In [1]:
import pandas as pd
import numpy as np
products_static = pd.read_csv("products_static_1607946056.csv")

# INPUTS: 
Input the values you would like to filter by:

In [2]:
#Filter 1: Categories
(cat_1_on, cat_2_on, cat_3_on) = False, True, False
cat_lst_1 = []
cat_lst_2 = [12999, 1301, 21762, 1297, 1295, 17095, 893, 
              17089, 12738, 2037,2035, 9197, 20768, 2033, 
              1329, 14492, 14503, 21849, 16502, 16500]
cat_lst_3 = []

#Filter 2: Times (Update-status, how long been sold)
time_on = True
unix_time_now = 1607946056 #Change based on Nick's input
min_years = 1
updated_previously_weeks = 2


#Filter 3: Brand GMV
min_gmv_on = False
min_gmv = 1000

#Filter 4: Brand Avg Price 
min_unit_price_on = True
min_unit_price = 300

#Filter 5: GMV Concentration
min_gmv_conc_on = False
top_n = 3 #concetration num of products
min_concentration = 0.2

#Filter 6: Avg Product Rating
min_avg_star_on = False
min_avg_star = 4.5

#Filter 7: Bad Customer Ratings 
max_bad_rating_on = False 
max_bad_rating = 0.5

#Filter 8: Brand TOTAL GMV 
min_total_brand_gmv_on = True
min_total_brand_gmv = 2000000 / 12

# Import Data

In [3]:
shops_gmv = pd.read_csv("shops_gmv_data.csv")
products_static = pd.read_csv("products_static_1607946056.csv")
models_static = pd.read_csv("models_static_data.csv")

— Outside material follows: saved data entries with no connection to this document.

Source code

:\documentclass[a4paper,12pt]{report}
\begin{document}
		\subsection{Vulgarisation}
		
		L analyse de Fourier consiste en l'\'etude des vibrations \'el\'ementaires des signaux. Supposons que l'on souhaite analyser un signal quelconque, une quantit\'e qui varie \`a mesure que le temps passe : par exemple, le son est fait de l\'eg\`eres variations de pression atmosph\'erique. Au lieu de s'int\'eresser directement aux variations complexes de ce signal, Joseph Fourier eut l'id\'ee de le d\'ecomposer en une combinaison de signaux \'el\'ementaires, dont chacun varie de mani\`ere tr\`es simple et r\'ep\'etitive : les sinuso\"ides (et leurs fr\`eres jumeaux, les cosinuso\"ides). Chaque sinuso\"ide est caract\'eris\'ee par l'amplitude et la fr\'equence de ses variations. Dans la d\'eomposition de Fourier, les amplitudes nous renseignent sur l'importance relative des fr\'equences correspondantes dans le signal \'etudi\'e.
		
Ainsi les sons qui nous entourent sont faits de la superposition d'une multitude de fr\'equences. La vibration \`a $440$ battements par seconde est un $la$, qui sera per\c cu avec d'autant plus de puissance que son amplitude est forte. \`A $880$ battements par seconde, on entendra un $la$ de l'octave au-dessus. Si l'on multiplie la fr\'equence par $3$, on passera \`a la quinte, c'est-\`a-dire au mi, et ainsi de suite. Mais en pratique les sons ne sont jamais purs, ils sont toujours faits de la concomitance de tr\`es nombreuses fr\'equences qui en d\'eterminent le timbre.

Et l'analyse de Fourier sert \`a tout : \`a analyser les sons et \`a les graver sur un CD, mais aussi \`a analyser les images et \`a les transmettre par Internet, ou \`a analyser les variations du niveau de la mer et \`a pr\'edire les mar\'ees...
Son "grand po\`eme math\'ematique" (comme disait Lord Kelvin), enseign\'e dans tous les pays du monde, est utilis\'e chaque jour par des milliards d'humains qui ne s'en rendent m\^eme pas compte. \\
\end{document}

Change data types in dataframes to conserve memory:

In [4]:
def convert_to_cats(df, to_convert):
    '''
    Converts cols in to_convert_list to categories. 
    
    Inputs:
        df: a DataFrame
        to_convert: a list of column names (as strings)
                    we'd like to convert
    Returns:
        Nothing; modifies dataframe in place
    '''
    for col in df.columns:
        if col in to_convert:
            df[col] = df[col].astype("category")

In [5]:
to_convert_models = ['category_one', 'category_one_en',
                     'category_one_th', 'category_two',
                     'category_two_en', 'category_two_th',
                     'category_three', 'category_three_en',
                     'category_three_th']
convert_to_cats(models_static, to_convert_models)

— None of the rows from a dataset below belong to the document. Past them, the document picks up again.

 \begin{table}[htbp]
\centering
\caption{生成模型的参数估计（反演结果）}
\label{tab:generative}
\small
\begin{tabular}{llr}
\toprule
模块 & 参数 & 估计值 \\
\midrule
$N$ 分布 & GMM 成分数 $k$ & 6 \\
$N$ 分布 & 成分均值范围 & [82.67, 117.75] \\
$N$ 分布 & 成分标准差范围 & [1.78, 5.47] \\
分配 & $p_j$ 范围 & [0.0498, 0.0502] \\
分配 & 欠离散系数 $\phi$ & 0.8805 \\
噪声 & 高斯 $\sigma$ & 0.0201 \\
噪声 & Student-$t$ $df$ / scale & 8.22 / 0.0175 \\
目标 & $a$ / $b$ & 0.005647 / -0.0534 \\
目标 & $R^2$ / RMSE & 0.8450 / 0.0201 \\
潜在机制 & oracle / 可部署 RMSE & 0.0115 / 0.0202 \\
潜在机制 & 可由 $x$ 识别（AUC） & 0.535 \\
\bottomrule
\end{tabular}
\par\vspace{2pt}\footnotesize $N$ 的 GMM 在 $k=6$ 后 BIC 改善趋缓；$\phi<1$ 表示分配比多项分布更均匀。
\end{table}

to_convert_products = ['category_one', 'category_one_en',
                      'category_one_th', 'category_two', 
                      'category_two_en', 'category_two_th',
                      'category_three', 'category_three_en', 
                      'category_three_th', 'reviews_count_context', 
                      'reviews_count_image', 'shopee_verified', 
                      'show_discount']
convert_to_cats(products_static, to_convert_products)

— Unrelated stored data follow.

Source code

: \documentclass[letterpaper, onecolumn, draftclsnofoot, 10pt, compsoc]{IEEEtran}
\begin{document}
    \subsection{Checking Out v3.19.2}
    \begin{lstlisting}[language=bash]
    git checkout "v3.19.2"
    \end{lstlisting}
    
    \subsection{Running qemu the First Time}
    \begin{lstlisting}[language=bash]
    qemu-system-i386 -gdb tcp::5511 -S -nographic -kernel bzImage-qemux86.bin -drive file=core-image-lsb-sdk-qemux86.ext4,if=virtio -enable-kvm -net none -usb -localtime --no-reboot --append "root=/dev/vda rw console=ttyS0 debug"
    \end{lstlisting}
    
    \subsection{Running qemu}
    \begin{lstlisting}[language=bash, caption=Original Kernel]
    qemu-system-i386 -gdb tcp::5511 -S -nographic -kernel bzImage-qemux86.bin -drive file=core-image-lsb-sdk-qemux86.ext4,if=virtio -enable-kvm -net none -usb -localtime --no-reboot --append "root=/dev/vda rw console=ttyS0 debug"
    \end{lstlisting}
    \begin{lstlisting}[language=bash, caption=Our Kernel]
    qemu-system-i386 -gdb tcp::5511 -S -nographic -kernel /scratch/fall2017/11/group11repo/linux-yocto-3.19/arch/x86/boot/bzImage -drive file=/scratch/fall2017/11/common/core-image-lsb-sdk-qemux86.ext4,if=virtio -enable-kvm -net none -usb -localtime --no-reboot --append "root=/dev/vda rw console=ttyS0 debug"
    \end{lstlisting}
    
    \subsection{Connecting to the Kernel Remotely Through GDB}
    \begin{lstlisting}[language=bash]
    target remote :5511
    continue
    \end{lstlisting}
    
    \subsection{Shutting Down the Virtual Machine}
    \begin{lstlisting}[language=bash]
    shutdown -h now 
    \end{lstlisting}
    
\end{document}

to_convert_shops = ["shopid", "category_one", "category_two",
                    "category_three"]
convert_to_cats(shops_gmv, to_convert_shops)

In [6]:
def downcast_numbers(df):
    '''
    Downcasts floats and ints.
    
    Inputs:
        df: a DataFrame objecet. 
    Returns:
        Nothing; modifies list in place
    '''
    for col in df.columns:
        if df[col].dtype == "float":
            df[col] = pd.to_numeric(df[col], downcast="float")
        if df[col].dtype == "int":
            df[col] = pd.to_numeric(df[col], downcast="unsigned")

In [7]:
downcast_numbers(models_static)
downcast_numbers(products_static)
downcast_numbers(shops_gmv)

#For Step 9:
products_static["product_gmv"] = products_static["price"] * products_static["sold"] 
products_static_untouched = products_static.copy(deep=True)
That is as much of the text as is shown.